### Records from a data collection
────

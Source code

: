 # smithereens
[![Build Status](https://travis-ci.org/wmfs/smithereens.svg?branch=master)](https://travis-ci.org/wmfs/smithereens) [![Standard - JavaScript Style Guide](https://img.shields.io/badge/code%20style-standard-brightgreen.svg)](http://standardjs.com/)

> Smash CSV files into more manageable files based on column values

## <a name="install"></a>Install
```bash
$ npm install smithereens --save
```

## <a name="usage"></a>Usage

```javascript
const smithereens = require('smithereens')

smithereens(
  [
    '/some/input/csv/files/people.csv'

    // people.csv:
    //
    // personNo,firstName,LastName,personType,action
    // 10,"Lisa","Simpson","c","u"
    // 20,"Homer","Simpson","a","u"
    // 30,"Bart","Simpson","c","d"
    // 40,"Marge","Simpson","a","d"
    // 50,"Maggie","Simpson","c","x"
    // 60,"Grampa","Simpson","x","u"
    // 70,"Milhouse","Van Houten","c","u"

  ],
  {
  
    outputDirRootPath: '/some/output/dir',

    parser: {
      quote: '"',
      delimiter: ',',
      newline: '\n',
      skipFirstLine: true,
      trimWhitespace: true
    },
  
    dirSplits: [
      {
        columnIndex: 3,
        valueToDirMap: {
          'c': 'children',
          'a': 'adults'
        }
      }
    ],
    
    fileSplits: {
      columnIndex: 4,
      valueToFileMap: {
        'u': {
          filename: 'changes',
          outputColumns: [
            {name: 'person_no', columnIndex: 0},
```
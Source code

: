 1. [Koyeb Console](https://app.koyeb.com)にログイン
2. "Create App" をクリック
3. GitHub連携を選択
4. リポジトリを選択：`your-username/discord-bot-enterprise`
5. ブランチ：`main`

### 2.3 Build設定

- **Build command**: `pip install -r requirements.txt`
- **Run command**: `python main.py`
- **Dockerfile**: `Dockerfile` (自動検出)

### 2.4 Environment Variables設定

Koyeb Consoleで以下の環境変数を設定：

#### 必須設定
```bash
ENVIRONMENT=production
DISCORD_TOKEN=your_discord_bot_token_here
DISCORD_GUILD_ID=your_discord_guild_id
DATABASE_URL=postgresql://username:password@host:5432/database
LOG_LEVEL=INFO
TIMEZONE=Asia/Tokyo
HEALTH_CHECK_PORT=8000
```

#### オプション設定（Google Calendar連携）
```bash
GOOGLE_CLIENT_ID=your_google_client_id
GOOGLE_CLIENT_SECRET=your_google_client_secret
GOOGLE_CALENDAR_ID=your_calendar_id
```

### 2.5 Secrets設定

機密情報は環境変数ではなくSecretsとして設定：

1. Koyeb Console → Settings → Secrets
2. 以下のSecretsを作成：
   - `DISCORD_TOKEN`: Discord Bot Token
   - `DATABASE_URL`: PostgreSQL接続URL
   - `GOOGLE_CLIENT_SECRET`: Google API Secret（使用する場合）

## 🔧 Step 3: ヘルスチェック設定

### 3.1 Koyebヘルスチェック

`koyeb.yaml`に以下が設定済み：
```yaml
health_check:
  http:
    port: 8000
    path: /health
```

────

### Exercise prompt
Your whole answer should be one number, the count of lines in the records that hold "columnIndex".

### Solution below
3